There are many ETL tools which will support for the data warehouse .The most efficient Tools which I am using from past many years is Datastage. This was Assential company product later it was occupied by IBM.As time pass the new requirements and the problem faced in the tool has to be modified to sustain in the market .so even datastage has under gone many changes and come up with new versions to handle the data effectively.
I am starting from datastage 7.5 version to the latest datastage 8.5 version in this session. I have started my work on datastage 7.1 ,7.5 and 8.0,8.1,8.2 and now datastage 8.5.
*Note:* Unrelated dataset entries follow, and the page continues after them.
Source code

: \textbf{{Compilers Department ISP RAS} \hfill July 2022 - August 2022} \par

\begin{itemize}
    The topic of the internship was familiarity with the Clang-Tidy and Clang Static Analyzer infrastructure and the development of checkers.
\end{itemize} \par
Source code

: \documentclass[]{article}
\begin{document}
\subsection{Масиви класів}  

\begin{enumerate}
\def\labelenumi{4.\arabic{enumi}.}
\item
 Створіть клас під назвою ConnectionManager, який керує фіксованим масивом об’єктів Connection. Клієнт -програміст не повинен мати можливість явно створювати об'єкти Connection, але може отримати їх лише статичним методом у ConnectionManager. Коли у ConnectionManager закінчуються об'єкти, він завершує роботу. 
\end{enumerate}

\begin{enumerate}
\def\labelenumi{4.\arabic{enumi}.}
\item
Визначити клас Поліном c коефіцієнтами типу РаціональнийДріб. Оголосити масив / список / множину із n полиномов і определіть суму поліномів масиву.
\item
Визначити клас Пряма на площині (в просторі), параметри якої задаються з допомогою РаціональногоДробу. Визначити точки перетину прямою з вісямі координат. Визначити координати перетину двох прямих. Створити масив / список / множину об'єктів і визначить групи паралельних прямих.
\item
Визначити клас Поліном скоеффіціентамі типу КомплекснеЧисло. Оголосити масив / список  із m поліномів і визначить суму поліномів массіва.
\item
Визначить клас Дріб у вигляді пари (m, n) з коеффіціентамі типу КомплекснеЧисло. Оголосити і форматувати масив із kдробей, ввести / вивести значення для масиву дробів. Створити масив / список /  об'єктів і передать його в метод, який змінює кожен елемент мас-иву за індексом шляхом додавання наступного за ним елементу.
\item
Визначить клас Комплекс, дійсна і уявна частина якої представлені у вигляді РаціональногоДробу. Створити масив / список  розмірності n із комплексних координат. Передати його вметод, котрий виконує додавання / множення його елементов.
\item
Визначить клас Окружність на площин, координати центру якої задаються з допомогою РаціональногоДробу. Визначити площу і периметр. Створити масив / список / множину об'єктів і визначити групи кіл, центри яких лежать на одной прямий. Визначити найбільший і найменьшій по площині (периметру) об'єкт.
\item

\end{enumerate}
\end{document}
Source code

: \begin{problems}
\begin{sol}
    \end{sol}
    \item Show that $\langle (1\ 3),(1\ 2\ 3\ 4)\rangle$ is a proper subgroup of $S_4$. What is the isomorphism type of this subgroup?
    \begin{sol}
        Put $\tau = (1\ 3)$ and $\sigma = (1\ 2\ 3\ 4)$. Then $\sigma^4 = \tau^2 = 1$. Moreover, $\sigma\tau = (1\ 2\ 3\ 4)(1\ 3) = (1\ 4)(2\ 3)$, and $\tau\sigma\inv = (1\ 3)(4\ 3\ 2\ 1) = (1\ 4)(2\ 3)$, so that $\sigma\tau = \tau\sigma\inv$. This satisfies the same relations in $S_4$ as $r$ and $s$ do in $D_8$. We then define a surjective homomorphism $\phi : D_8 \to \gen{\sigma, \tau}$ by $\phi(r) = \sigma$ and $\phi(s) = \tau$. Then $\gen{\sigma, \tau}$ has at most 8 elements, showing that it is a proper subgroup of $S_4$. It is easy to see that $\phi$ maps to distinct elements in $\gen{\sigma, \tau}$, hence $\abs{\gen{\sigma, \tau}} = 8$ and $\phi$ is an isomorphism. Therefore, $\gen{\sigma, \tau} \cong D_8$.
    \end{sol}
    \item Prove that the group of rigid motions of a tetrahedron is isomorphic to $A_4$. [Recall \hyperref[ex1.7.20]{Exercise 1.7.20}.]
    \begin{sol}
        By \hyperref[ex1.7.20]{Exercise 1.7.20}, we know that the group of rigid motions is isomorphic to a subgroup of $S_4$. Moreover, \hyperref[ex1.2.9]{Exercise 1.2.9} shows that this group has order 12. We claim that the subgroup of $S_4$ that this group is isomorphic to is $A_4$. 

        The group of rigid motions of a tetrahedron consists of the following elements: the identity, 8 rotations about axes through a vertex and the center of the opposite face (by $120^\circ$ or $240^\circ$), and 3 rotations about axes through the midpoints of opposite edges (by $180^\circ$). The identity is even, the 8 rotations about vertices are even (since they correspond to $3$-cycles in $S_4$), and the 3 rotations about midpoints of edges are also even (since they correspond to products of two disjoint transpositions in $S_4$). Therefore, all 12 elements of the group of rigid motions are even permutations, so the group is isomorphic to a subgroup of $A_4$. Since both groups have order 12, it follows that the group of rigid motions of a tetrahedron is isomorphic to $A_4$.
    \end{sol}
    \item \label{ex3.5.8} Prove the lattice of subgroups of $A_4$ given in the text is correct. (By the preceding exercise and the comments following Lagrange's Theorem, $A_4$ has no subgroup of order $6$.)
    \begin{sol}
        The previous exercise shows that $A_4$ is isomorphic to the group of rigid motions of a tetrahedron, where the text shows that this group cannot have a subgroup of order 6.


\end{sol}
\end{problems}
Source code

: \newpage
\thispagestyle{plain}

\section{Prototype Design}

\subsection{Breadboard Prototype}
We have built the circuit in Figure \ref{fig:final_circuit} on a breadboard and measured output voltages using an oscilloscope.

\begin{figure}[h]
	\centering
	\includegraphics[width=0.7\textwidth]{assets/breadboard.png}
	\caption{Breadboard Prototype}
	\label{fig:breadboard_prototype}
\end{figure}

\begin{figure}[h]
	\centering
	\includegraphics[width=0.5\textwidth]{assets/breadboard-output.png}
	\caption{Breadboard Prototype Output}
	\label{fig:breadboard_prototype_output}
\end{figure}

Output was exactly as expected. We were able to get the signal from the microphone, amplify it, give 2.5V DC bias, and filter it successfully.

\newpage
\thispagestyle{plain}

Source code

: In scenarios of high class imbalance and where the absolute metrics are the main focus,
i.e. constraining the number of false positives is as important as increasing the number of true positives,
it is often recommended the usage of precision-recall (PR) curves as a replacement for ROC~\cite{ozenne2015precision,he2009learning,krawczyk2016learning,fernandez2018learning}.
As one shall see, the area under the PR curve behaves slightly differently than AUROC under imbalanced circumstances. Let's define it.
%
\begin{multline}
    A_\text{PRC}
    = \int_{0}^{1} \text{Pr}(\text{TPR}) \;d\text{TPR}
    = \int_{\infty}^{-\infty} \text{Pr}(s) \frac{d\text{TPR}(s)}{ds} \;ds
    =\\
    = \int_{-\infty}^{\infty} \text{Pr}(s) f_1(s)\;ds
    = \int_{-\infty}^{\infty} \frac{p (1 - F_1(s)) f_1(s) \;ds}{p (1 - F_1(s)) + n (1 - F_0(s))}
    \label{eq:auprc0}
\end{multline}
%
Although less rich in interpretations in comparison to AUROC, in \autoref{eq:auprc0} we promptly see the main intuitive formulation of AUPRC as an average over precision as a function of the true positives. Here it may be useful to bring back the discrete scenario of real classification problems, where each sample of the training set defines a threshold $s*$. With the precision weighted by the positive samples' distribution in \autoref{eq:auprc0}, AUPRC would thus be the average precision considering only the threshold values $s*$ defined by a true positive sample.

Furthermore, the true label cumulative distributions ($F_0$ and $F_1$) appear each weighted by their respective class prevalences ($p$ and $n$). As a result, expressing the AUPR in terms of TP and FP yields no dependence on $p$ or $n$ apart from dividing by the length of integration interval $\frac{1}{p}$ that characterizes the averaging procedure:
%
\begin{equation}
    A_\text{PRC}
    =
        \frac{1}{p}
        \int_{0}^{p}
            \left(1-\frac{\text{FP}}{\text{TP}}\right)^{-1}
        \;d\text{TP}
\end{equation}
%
The major change from datastage 7.5 is to datastage 8.0 is as fallows
The datastage 7.5 version
The installation of the datastage was done in one server.where the datastage service,Engine(server or parallel) and metadata was all installed in one server only. The client was installed in any windows server/pc and will be allowed to work with server for designing the jobs and administrating the projects. The software was installed either by root/dsadm and are made a part of dstage group for this software. if new users want to have access to datastage client means .just need to create one Unix user in the server and add that user to dstage group/or create one more group and give necessary privileges/restricted privileges based on projects.
so other components are majorly used as fallows
1.Datastage administrator-used for datastage project administration
2.Datastage Designer-used for datastage job designing
3.Datastage director-used for datastage job schedule/lock-unlock the jobs
4.Datastage manager-used for import/export of the project jobs…etc
The datastage new version 8.1 to 8.5
The datastage installation has been changed in 8.0/8.1 version. The new component called information server was added and is used for user management in the web console.
The web console Mapping.
Once the datastage software is installed in the server. we will get 3 types of user
1.dsadm-datastage administrator user
2.wasadmin-websphere administrator user
3.isadmin-information server administrator user
So using isadmin .please login to web console and to the mapping for Unix datastage admin user by keying the password in user credentials.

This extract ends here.